Here's an example: $$y = \frac{x+1}{x^2}$$

When graphed, it looks like:

Now that I've taken AP Calculus, I can also find that there's a relative minimum at $\left(-2, -\frac{1}{4}\right)$, but once again, it's unclear why. Can someone please shed some light on why these functions cross the horizontal asymptote?

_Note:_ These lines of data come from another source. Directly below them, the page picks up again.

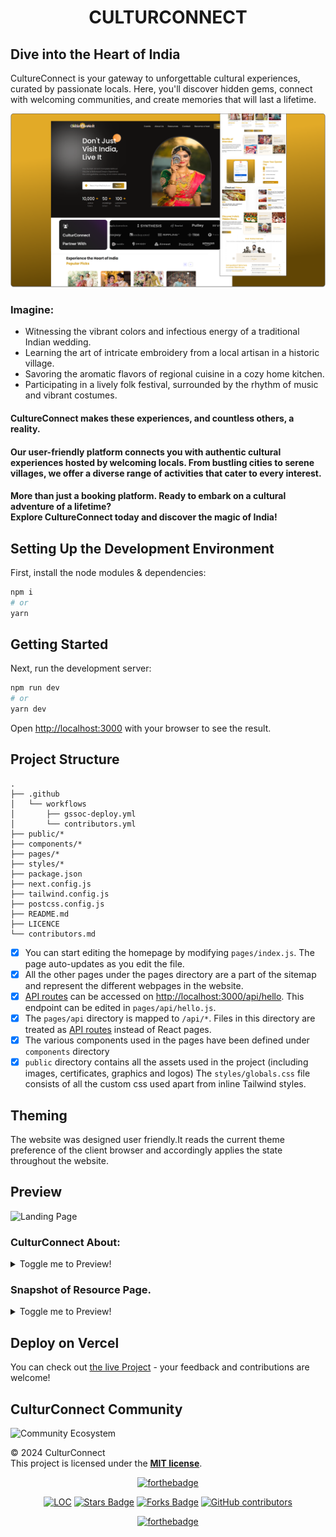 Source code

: <div align= "Center"> 
 
 # CULTURCONNECT 
 </div>

## Dive into the Heart of India
CultureConnect is your gateway to unforgettable cultural experiences, curated by passionate locals. Here, you'll discover hidden gems, connect with welcoming communities, and create memories that will last a lifetime.<br>

![Cover Page](https://github.com/Divyanshi2408/CulturConnects/blob/c4d62707a3daa042a27534fed16746ec82a6271d/Glimpse/Cover%202.png)

### Imagine:
- Witnessing the vibrant colors and infectious energy of a traditional Indian wedding.
- Learning the art of intricate embroidery from a local artisan in a historic village.
- Savoring the aromatic flavors of regional cuisine in a cozy home kitchen.
- Participating in a lively folk festival, surrounded by the rhythm of music and vibrant costumes.

#### CultureConnect makes these experiences, and countless others, a reality.

#### Our user-friendly platform connects you with authentic cultural experiences hosted by welcoming locals. From bustling cities to serene villages, we offer a diverse range of activities that cater to every interest.

#### More than just a booking platform. Ready to embark on a cultural adventure of a lifetime? <br>Explore CultureConnect today and discover the magic of India!


## Setting Up the Development Environment
First, install the node modules & dependencies:

```bash
npm i
# or
yarn
```
## Getting Started


Next, run the development server:

```bash
npm run dev
# or
yarn dev
```

Open [http://localhost:3000](http://localhost:3000) with your browser to see the result.  

## Project Structure  

```
.
├── .github
│   └── workflows
│       ├── gssoc-deploy.yml
│       └── contributors.yml
├── public/*
├── components/*
├── pages/*
├── styles/*
├── package.json
├── next.config.js
├── tailwind.config.js
├── postcss.config.js
├── README.md
├── LICENCE
└── contributors.md
```
- [x] You can start editing the homepage by modifying `pages/index.js`. The page auto-updates as you edit the file.
- [x] All the other pages under the pages directory are a part of the sitemap and represent the different webpages in the website.
- [x] [API routes](https://nextjs.org/docs/api-routes/introduction) can be accessed on [http://localhost:3000/api/hello](http://localhost:3000/api/hello). This endpoint can be edited in `pages/api/hello.js`.
- [x] The `pages/api` directory is mapped to `/api/*`. Files in this directory are treated as [API routes](https://nextjs.org/docs/api-routes/introduction) instead of React pages.
- [x] The various components used in the pages have been defined under `components` directory   
- [x] `public` directory contains all the assets used in the project (including images, certificates, graphics and logos)
The `styles/globals.css` file consists of all the custom css used apart from inline Tailwind styles.  

## Theming 

The website was designed user friendly.It reads the current theme preference of the client browser and accordingly applies the state throughout the website.

## Preview

![Landing Page](https://github.com/Divyanshi2408/CulturConnects/blob/c4d62707a3daa042a27534fed16746ec82a6271d/Glimpse/Landing..png)

### CulturConnect About:

<details> <summary>Toggle me to Preview!</summary>
<img src="https://github.com/Divyanshi2408/CulturConnects/blob/30a7f543920d1ba93c868d75fce79c0573e1e8ab/Glimpse/About%20us.png"/>  
</details>

### Snapshot of Resource Page. 

<details> <summary>Toggle me to Preview!</summary>
<img src="https://github.com/Divyanshi2408/CulturConnects/blob/30a7f543920d1ba93c868d75fce79c0573e1e8ab/Glimpse/Resource%20Page.png"/>
</details>

## Deploy on Vercel
You can check out [the live Project](https://cultur-connects.vercel.app/) - your feedback and contributions are welcome!

## CulturConnect Community
![Community Ecosystem]()

© 2024 CulturConnect\
This project is licensed under the [**MIT license**](https://github.com/Divyanshi2408/CulturConnects/blob/main/LICENSE).

<div align="center">
 
[![forthebadge](https://forthebadge.com/images/badges/built-by-developers.svg)](https://forthebadge.com)


</div>

<div align="center">

<a href="https://github.com/Divyanshi2408/CulturConnects"><img src="https://sloc.xyz/github/Divyanshi2408/CulturConnects"    alt="LOC" /></a>
<a href="https://github.com/Divyanshi2408/CulturConnects"><img src="https://img.shields.io/github/stars/Divyanshi2408/CulturConnects" alt="Stars Badge" /></a>
<a href="https://github.com/Divyanshi2408/CulturConnects/network/members"><img src="https://img.shields.io/github/forks/Divyanshi2408/CulturConnects" alt="Forks Badge" /></a>
<a href="https://github.com/Divyanshi2408/CulturConnects/graphs/contributors"><img alt="GitHub contributors" src="https://img.shields.io/github/contributors/Divyanshi2408/CulturConnects?color=2b9348" ></a>

[![forthebadge](https://forthebadge.com/images/badges/built-with-love.svg)](https://forthebadge.com)
</div>

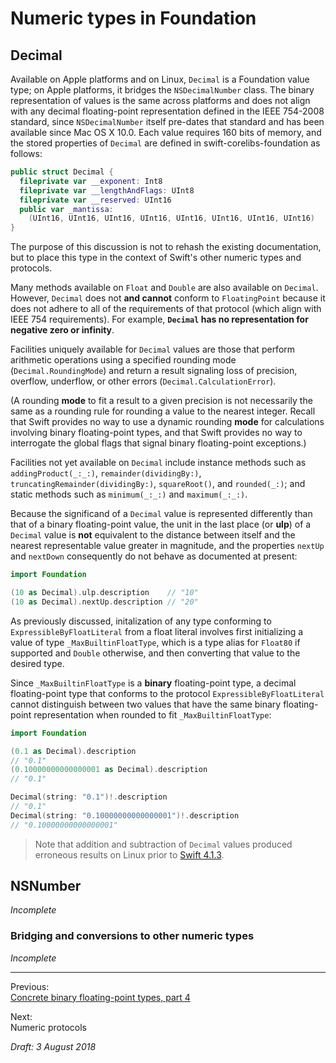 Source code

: Numeric types in Foundation
===========================

## Decimal

Available on Apple platforms and on Linux, `Decimal` is a Foundation value type;
on Apple platforms, it bridges the `NSDecimalNumber` class. The binary
representation of values is the same across platforms and does not align with
any decimal floating-point representation defined in the IEEE 754-2008 standard,
since `NSDecimalNumber` itself pre-dates that standard and has been available
since Mac OS X 10.0. Each value requires 160 bits of memory, and the stored
properties of `Decimal` are defined in swift-corelibs-foundation as follows:

```swift
public struct Decimal {
  fileprivate var __exponent: Int8
  fileprivate var __lengthAndFlags: UInt8
  fileprivate var __reserved: UInt16
  public var _mantissa:
    (UInt16, UInt16, UInt16, UInt16, UInt16, UInt16, UInt16, UInt16)
}
```

The purpose of this discussion is not to rehash the existing documentation, but
to place this type in the context of Swift's other numeric types and protocols.

Many methods available on `Float` and `Double` are also available on `Decimal`.
However, `Decimal` does not __and cannot__ conform to `FloatingPoint` because it
does not adhere to all of the requirements of that protocol (which align with
IEEE 754 requirements). For example, __`Decimal` has no representation for
negative zero or infinity__.

Facilities uniquely available for `Decimal` values are those that perform
arithmetic operations using a specified rounding mode (`Decimal.RoundingMode`)
and return a result signaling loss of precision, overflow, underflow, or other
errors (`Decimal.CalculationError`).

(A rounding __mode__ to fit a result to a given precision is not necessarily the
same as a rounding rule for rounding a value to the nearest integer. Recall that
Swift provides no way to use a dynamic rounding __mode__ for calculations
involving binary floating-point types, and that Swift provides no way to
interrogate the global flags that signal binary floating-point exceptions.)

Facilities not yet available on `Decimal` include instance methods such as
`addingProduct(_:_:)`, `remainder(dividingBy:)`,
`truncatingRemainder(dividingBy:)`, `squareRoot()`, and `rounded(_:)`; and
static methods such as `minimum(_:_:)` and `maximum(_:_:)`.

Because the significand of a `Decimal` value is represented differently than
that of a binary floating-point value, the unit in the last place (or __ulp__)
of a `Decimal` value is __not__ equivalent to the distance between itself and
the nearest representable value greater in magnitude, and the properties
`nextUp` and `nextDown` consequently do not behave as documented at present:

```swift
import Foundation

(10 as Decimal).ulp.description    // "10"
(10 as Decimal).nextUp.description // "20"
```

As previously discussed, initalization of any type conforming to
`ExpressibleByFloatLiteral` from a float literal involves first initializing a
value of type `_MaxBuiltinFloatType`, which is a type alias for `Float80` if
supported and `Double` otherwise, and then converting that value to the desired
type.

Since `_MaxBuiltinFloatType` is a __binary__ floating-point type, a decimal
floating-point type that conforms to the protocol `ExpressibleByFloatLiteral`
cannot distinguish between two values that have the same binary floating-point
representation when rounded to fit `_MaxBuiltinFloatType`:

```swift
import Foundation

(0.1 as Decimal).description
// "0.1"
(0.10000000000000001 as Decimal).description
// "0.1"

Decimal(string: "0.1")!.description
// "0.1"
Decimal(string: "0.10000000000000001")!.description
// "0.10000000000000001"
```

> Note that addition and subtraction of `Decimal` values produced erroneous
> results on Linux prior to [Swift 4.1.3][ref XXX-1].

[ref XXX-1]: https://bugs.swift.org/browse/SR-7650


## NSNumber

_Incomplete_

### Bridging and conversions to other numeric types

_Incomplete_

<!--

  https://github.com/apple/swift-evolution/blob/master/proposals/0139-bridge-nsnumber-and-nsvalue.md

  https://github.com/apple/swift-evolution/blob/master/proposals/0170-nsnumber_bridge.md

  https://github.com/apple/swift/commit/c358afe6555e5e32633e879f96a3664dc7a5f3dc#diff-390bd9aed62915ecd0c43c8d6ecf0e08

  https://github.com/apple/swift/commit/956e793ef0814c939ef150536e5d207914eefc91#diff-390bd9aed62915ecd0c43c8d6ecf0e08

  --

  https://forums.swift.org/t/bridging-for-swift-corelibs-foundation-on-linux/11994

  https://github.com/apple/swift/pull/16022/files

-->

---

Previous:  
[Concrete binary floating-point types, part 4](floating-point-part-4.md)

Next:  
Numeric protocols

_Draft: 3 August 2018_
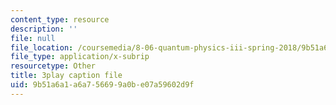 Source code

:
 ```yaml
---
content_type: resource
description: ''
file: null
file_location: /coursemedia/8-06-quantum-physics-iii-spring-2018/9b51a6a1a6a756699a0be07a59602d9f_R6RePgr4oBo.vtt
file_type: application/x-subrip
resourcetype: Other
title: 3play caption file
uid: 9b51a6a1-a6a7-5669-9a0b-e07a59602d9f
---
```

• Here is somewhat of a justification, beyond simply saying "horizontal asymptotes can be crossed". Horizontal asymptotes describe behavior at infinity, but this says nothing about the function in any window finite window, like $[-r,r]$. The function can do all sorts of things in any finite window, because it will have infinite room to get back to its horizontal asymptote. Commented Jun 10, 2016 at 22:39
• The function $$f(x) = \frac{(x + 2)(x - 1)}{(x + 1)(x - 2)}$$ has a horizontal asymptote crossing at $x = 0$, so it is not necessary that the degree of the denominator exceed that of the numerator. Commented Jun 10, 2016 at 22:42
• @N.F.Taussig I understand that horizontal asymptotes can be crossed. We learned that in Algebra 2 also, but I'm wondering if the "switcheroo" behavior is a different story, because my teachers always addressed my question like it was a "glitch" in rational functions. Commented Jun 10, 2016 at 22:56
• Here's the original function that gave me the head-scratcher: $$y = \frac{x+1}{x(x-3)}$$ Commented Jun 10, 2016 at 23:20
• What I was pointing out is that it is not necessary for the degree of the denominator to exceed that of the numerator in order to have a horizontal asymptote crossing, as you seem to be asserting in your first paragraph. Note, also, that the horizontal asymptote in the example I gave above is $y = 1$. In that example, while $f(x)$ is positive as $x \to \infty$ and as $x \to -\infty$, the graph approaches the asymptote from above as $x \to \infty$ and from below as $x \to -\infty$. Commented Jun 10, 2016 at 23:37

The reason is because the horizontal asymptote is identically the $x$-axis for your function. Also, an asymptote only describes end behavior, so it's perfectly fine for the function to cross it somewhere near the origin. Since your function simultaneously has a root and has the $x$-axis as an asymptote, it will need to pull away from the axis, then slice through it, and then proceed eventually coming back to the axis.